Given the capacities of current data systems, how might a policy involving greater support and greater accountability for teachers be implemented? Here is one example. Federal funding to districts for principal leadership training could be tied to district-level labor contracts giving the building leaders greater control over personnel decisions. The leadership training will include the interpretation and use of longitudinal data, constituting tools for comparing the principal’s school to others facing similar challenges. Professional learning communities for the principals can be part of this leadership program, assisting district teams to work through ideas for interventions. While the achievement-based accountability measures of teacher performance can be used as one of the factors in building-level decisions, the leadership training would include how to use the data systems for tracking both teacher job performance and the impact of support and training on that performance. —DN

Sunday, June 1, 2008

How Do Districts Use Evidence?

The research journal Education Policy published an article this month that is important for understanding how data and evidence are used at the school district level: “Evidence-Based Decision Making in School District Central Offices” by Meredith Honig and Cynthia Coburn, both alumnae of Stanford’s Graduate School of Education (Honig & Coburn, 2008). Understand that most of the data-driven decision-making research (and most decision-making based on data) occurs at the classroom level; teachers get immediate and actionable information about individual students. But Honig and Coburn are talking about central office administrators. Data at the district level are more complicated and, as the authors document, infused with political complications. When district leaders are making decisions about products or programs to adopt, evidence of the scientific sort is at best one element among many.

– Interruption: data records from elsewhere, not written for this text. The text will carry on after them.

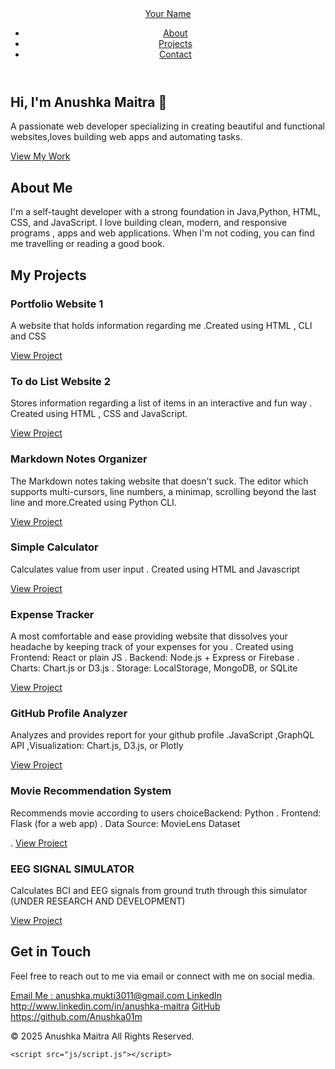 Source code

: <!DOCTYPE html>
<html lang="en">
<head>
    <meta charset="UTF-8">
    <meta name="viewport" content="width=device-width, initial-scale=1.0">
    <title> ANUSHKA MAITRA - Portfolio</title>
    <link rel="stylesheet" href="css/styles.css">
    <link rel="preconnect" href="https://fonts.googleapis.com">
    <link rel="preconnect" href="https://fonts.gstatic.com" crossorigin>
    <link href="https://fonts.googleapis.com/css2?family=Roboto:wght@400;700&display=swap" rel="stylesheet">
</head>
<body>

 <header>
        <nav>
            <a href="#home" class="logo">Your Name </a>
            <ul>
                <li><a href="#about">About</a></li>
                <li><a href="#projects">Projects</a></li>
                <li><a href="#contact">Contact</a></li>
            </ul>
        </nav>
    </header>

<section id="home" class="hero">
        <div class="hero-content">
            <h1>Hi, I'm Anushka Maitra 👋</h1>
            <p>A passionate web developer specializing in creating beautiful and functional websites,loves building web apps and automating tasks.</p>
            <a href="#projects" class="cta-button">View My Work</a>
        </div>
    </section>

<section id="about" class="about">
        <div class="about-content">
            <h2>About Me</h2>
            <p>I'm a self-taught developer with a strong foundation in Java,Python, HTML, CSS, and JavaScript. I love building clean, modern, and responsive programs , apps and web applications. When I'm not coding, you can find me travelling or reading a good book.</p>
        </div>
    </section>

<section id="projects" class="projects">
        <h2>My Projects</h2>
        <div class="project-grid">
            <div class="project-card">
                <h3>Portfolio Website 1</h3>
                <p>A website that holds information regarding me .Created using HTML , CLI and CSS </p>
                <a href="#" class="project-link">View Project</a>
            </div>

<div class="project-card">
                <h3>To do List Website 2</h3>
                <p> Stores information regarding a list of items in an interactive and fun way . Created using HTML , CSS and JavaScript.</p>
                <a href="#" class="project-link">View Project</a>
            </div>
          <div class="project-card">
                <h3>Markdown Notes Organizer </h3>
                <p> The Markdown notes taking website  that doesn't suck. The editor which supports multi-cursors, line numbers, a minimap, scrolling beyond the last line and more.Created using Python CLI.</p>
                <a href="#" class="project-link">View Project</a>
            </div>
          <div class="project-card">
                <h3>Simple Calculator </h3>
                <p> Calculates value from user input . Created using HTML and Javascript</p>
                <a href="#" class="project-link">View Project</a>
            </div>
           <div class="project-card">
                <h3>Expense Tracker </h3>
                <p> A most comfortable and ease providing website that dissolves your headache by keeping track of your expenses for you . Created using Frontend: React or plain JS . Backend: Node.js + Express or Firebase . Charts: Chart.js or D3.js . Storage: LocalStorage, MongoDB, or SQLite</p>
                <a href="#" class="project-link">View Project</a>
            </div>
           <div class="project-card">
                <h3>GitHub Profile Analyzer</h3>
                <p> Analyzes and provides report for your github profile .JavaScript ,GraphQL API ,Visualization: Chart.js, D3.js, or Plotly</p>
                <a href="#" class="project-link">View Project</a>
            </div>
           <div class="project-card">
                <h3> Movie Recommendation System </h3>
                <p> Recommends movie according to users choiceBackend: Python . Frontend:  Flask (for a web app) . Data Source: MovieLens Dataset </p>.
                <a href="#" class="project-link">View Project</a>
            </div>
           <div class="project-card">
                <h3>EEG SIGNAL SIMULATOR </h3>
                <p> Calculates BCI and EEG signals from ground truth through this simulator (UNDER RESEARCH AND DEVELOPMENT)</p>
                <a href="#" class="project-link">View Project</a>
            </div>
            
</div>
    </section>

<section id="contact" class="contact">
        <h2>Get in Touch</h2>
        <p>Feel free to reach out to me via email or connect with me on social media.</p>
        <div class="contact-links">
            <a href="mailto:your.email@example.com">Email Me : anushka.mukti3011@gmail.com </a>
            <a href="#">LinkedIn http://www.linkedin.com/in/anushka-maitra</a>
            <a href="#">GitHub https://github.com/Anushka01m </a>
        </div>
    </section>

 <footer>
        <p>&copy; 2025 Anushka Maitra All Rights Reserved.</p>
    </footer>

    <script src="js/script.js"></script>
</body>
</html>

Honig and Coburn review three decades of research and, after eliminating purely anecdotal and obviously advocacy pieces, they found 52 books and articles of substantial value. What they document parallels our own experience at Empirical Education in many respects. That is, rigorous evidence, once it is gathered through either reading scientific reviews or conducting local program evaluations, is never used “directly.” It is not a matter of the evidence dictating the decision. They document that scientific evidence is incorporated into a wide range of other kinds of information and evidence. These may include teacher feedback, implementation issues, past experience, or what the neighboring district superintendent said about it—all of which are legitimate sources of information and need to be incorporated into the thinking about what to do. This “working knowledge” is practical and “mediates” between information sources and decisions.

The other aspect of decision-making that Honig and Coburn address involves the organizational or political context of evidence use. In many cases the decision to move forward has been made before the evaluation is complete or even started; thus the evidence from it is used (or ignored) to support that decision or to maintain enthusiasm. As in any policy organization or administrative agency, there is a strong element of advocacy in how evidence is filtered and used. The authors suggest that this filtering for advocacy can be beneficial in helping administrators make the case for programs that could be beneficial.

In other words, there is a cognitive/organizational reality that “mediates” between evidence and policy decisions. The authors contrast this reality with the position they attribute to federal policy makers and the authors of NCLB that scientific evidence ought to be used “directly” or instrumentally to make decisions. In fact, they see the federal policy as arguing that “these other forms of evidence are inappropriate or less valuable than social science research evidence and that reliance on these other forms is precisely the pattern that federal policy makers should aim to break” (p601). This is where their argument is weakest. The contrast they set up between the idea of practical knowledge mediating between evidence and decisions and the idea that evidence should be used directly is a false dichotomy. The “advocate for direct use of evidence” is a straw man. There are certainly researchers and research methodologists who do not study and are not familiar with how evidence is used in district decisions. But not being experts in decision processes does not make them advocates for a particular process called “direct.” The federal policy is not aimed at decision processes. Instead, it aims to raise the standards of evidence in formal research that claims to measure the impact of programs so that, when such evidence is integrated into decision processes and weighed against practical concerns of local resources, local conditions, local constraints, and local goals, the information value is positive. Federal policy is not trying to remove decision processes, it is trying to remove research reports that purport to provide research evidence but actually come to unwarranted conclusions because of poor research design, incorrect statistical calculations, or bias.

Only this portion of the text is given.